These past couple months have marked the year for Arcade Fire.

After releasing their third full-length album, Suburbs, which just won Album of the Year at the Grammys, they have become the band to download, listen to and fall in love with.

Following a week of Grammy-fueled momentum, Arcade Fire announced on Saturday that they are going to tour, and yes, they’re coming through Downtown Phoenix. Three days before they headline at Coachella, they’ll be playing at Comerica Theatre on Wednesday, April 13 with indie favorites Local Natives.

Presale tickets sold briskly earlier this week, and tickets officially go on sale tomorrow at 10 a.m. No doubt, this show will sell out.

This is the first time in 10 years that Arcade Fire has graced Phoenix with their presence. When they were here in 2001, the Montréal-based band had yet to even release a full-length album in the U.S. They played an abbreviated seven-song set at Modified Arts to a mostly unaware crowd.
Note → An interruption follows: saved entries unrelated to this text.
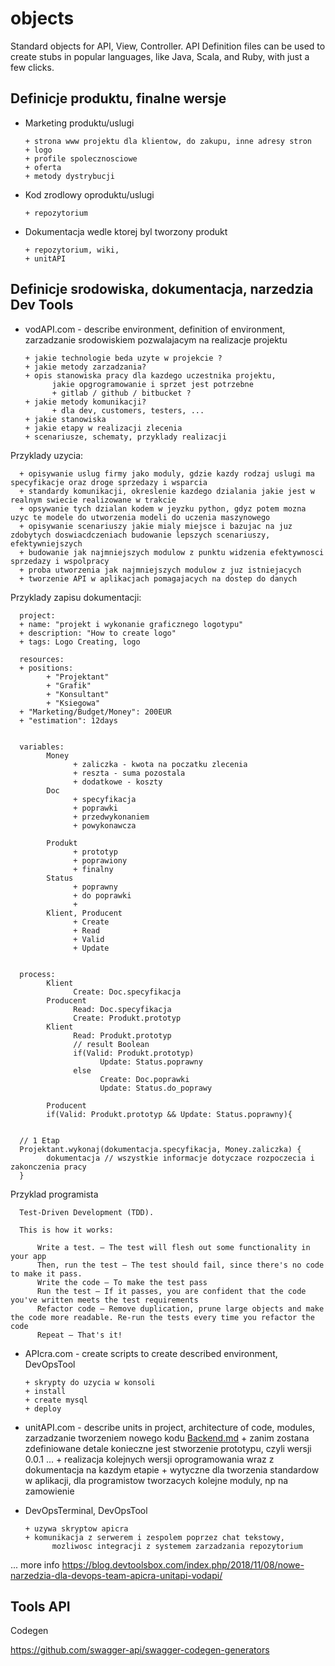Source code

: # objects
Standard objects for API, View, Controller. API Definition files can be used to create stubs in popular languages, like Java, Scala, and Ruby, with just a few clicks.

## Definicje produktu, finalne wersje

+ Marketing produktu/uslugi

      + strona www projektu dla klientow, do zakupu, inne adresy stron
      + logo
      + profile spolecznosciowe
      + oferta
      + metody dystrybucji
      
+ Kod zrodlowy oproduktu/uslugi

      + repozytorium

+ Dokumentacja wedle ktorej byl tworzony produkt

      + repozytorium, wiki, 
      + unitAPI
      
## Definicje srodowiska, dokumentacja, narzedzia  Dev Tools

+ vodAPI.com - describe environment, definition of environment, zarzadzanie srodowiskiem pozwalajacym na realizacje projektu

      + jakie technologie beda uzyte w projekcie ?
      + jakie metody zarzadzania?
      + opis stanowiska pracy dla kazdego uczestnika projektu, 
            jakie opgrogramowanie i sprzet jest potrzebne
            + gitlab / github / bitbucket ?             
      + jakie metody komunikacji?
            + dla dev, customers, testers, ...
      + jakie stanowiska
      + jakie etapy w realizacji zlecenia
      + scenariusze, schematy, przyklady realizacji
      
Przyklady uzycia: 
      
      + opisywanie uslug firmy jako moduly, gdzie kazdy rodzaj uslugi ma specyfikacje oraz droge sprzedazy i wsparcia
      + standardy komunikacji, okreslenie kazdego dzialania jakie jest w realnym swiecie realizowane w trakcie
      + opsywanie tych dzialan kodem w jeyzku python, gdyz potem mozna uzyc te modele do utworzenia modeli do uczenia maszynowego
      + opisywanie scenariuszy jakie mialy miejsce i bazujac na juz zdobytych doswiacdczeniach budowanie lepszych scenariuszy, efektywniejszych
      + budowanie jak najmniejszych modulow z punktu widzenia efektywnosci sprzedazy i wspolpracy
      + proba utworzenia jak najmniejszych modulow z juz istniejacych
      + tworzenie API w aplikacjach pomagajacych na dostep do danych

Przyklady zapisu dokumentacji:

      project:
      + name: "projekt i wykonanie graficznego logotypu"
      + description: "How to create logo"
      + tags: Logo Creating, logo

      resources:      
      + positions: 
            + "Projektant"
            + "Grafik"
            + "Konsultant"
            + "Ksiegowa"
      + "Marketing/Budget/Money": 200EUR
      + "estimation": 12days    
      
      
      variables:
            Money
                  + zaliczka - kwota na poczatku zlecenia
                  + reszta - suma pozostala
                  + dodatkowe - koszty 
            Doc
                  + specyfikacja
                  + poprawki
                  + przedwykonaniem
                  + powykonawcza
            
            Produkt
                  + prototyp
                  + poprawiony
                  + finalny
            Status
                  + poprawny
                  + do poprawki
                  + 
            Klient, Producent
                  + Create
                  + Read
                  + Valid
                  + Update
                
      
      process:
            Klient
                  Create: Doc.specyfikacja
            Producent
                  Read: Doc.specyfikacja
                  Create: Produkt.prototyp
            Klient                  
                  Read: Produkt.prototyp
                  // result Boolean
                  if(Valid: Produkt.prototyp)                        
                        Update: Status.poprawny
                  else
                        Create: Doc.poprawki
                        Update: Status.do_poprawy
            
            Producent
            if(Valid: Produkt.prototyp && Update: Status.poprawny){
            
      
      // 1 Etap
      Projektant.wykonaj(dokumentacja.specyfikacja, Money.zaliczka) {
            dokumentacja // wszystkie informacje dotyczace rozpoczecia i zakonczenia pracy
      }
      
Przyklad programista


      Test-Driven Development (TDD).

      This is how it works:

          Write a test. – The test will flesh out some functionality in your app
          Then, run the test – The test should fail, since there's no code to make it pass.
          Write the code – To make the test pass
          Run the test – If it passes, you are confident that the code you've written meets the test requirements
          Refactor code – Remove duplication, prune large objects and make the code more readable. Re-run the tests every time you refactor the code
          Repeat – That's it!



+ APIcra.com - create scripts to create described environment, DevOpsTool

      + skrypty do uzycia w konsoli
      + install
      + create mysql
      + deploy
      
+ unitAPI.com - describe units in project, architecture of code, modules, zarzadzanie tworzeniem nowego kodu
[Backend.md](Backend.md)
      + zanim zostana zdefiniowane detale konieczne jest stworzenie prototypu, czyli wersji 0.0.1 ...
      + realizacja kolejnych wersji oprogramowania wraz z dokumentacja na kazdym etapie
      + wytyczne dla tworzenia standardow w aplikacji, dla programistow tworzacych kolejne moduly, 
            np na zamowienie

+ DevOpsTerminal, DevOpsTool

      + uzywa skryptow apicra
      + komunikacja z serwerem i zespolem poprzez chat tekstowy, 
            mozliwosc integracji z systemem zarzadzania repozytorium
      


... more info 
https://blog.devtoolsbox.com/index.php/2018/11/08/nowe-narzedzia-dla-devops-team-apicra-unitapi-vodapi/

## Tools API
Codegen

https://github.com/swagger-api/swagger-codegen-generators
If you have not heard of Arcade Fire, go out and buy Suburbs. You will not regret it.

From “Ready to Start,” which has you screaming “Businessmen drink my blood” at the top of your lungs, to the singalong “Rococo,” to their angry punkish single, “Month of May,” this album does no wrong.

Every song keeps your ears awaiting the next.

Lead singer Win Butler and wife Regine Chassagne founded the seven-member band, which includes almost every instrument under the rainbow: guitar, drums, bass, piano, violin, viola, cello, double bass, xylophone, keyboard, French horn, accordion, harp, mandolin, glockenspiel and a hurdy-gurdy. (That last one is still a mystery to us, too.)

Arcade Fire’s debut album, Funeral, came out in 2004 with a raw sadness throughout, laced with words of suicide, death and love. The album instantly catapulted the band up the indie ranks.

Their second album, 2007’s Neon Bible, was darker, not lyrically, but musically. It starts off with “Black Mirror,” full of angst and anger, with Butler’s haunting voice echoing the title. It leads you on a dark dream of emotion from there.

With an album coming out every three years, we can only imagine what 2013 will bring from Arcade Fire. It looks like the band will hole up in its Québec church-turned-studio compound later this year to work on album four.

Refresh your browser around 10 a.m. tomorrow for the best tickets before they sell out. Tickets range from $48.20 to $53.50.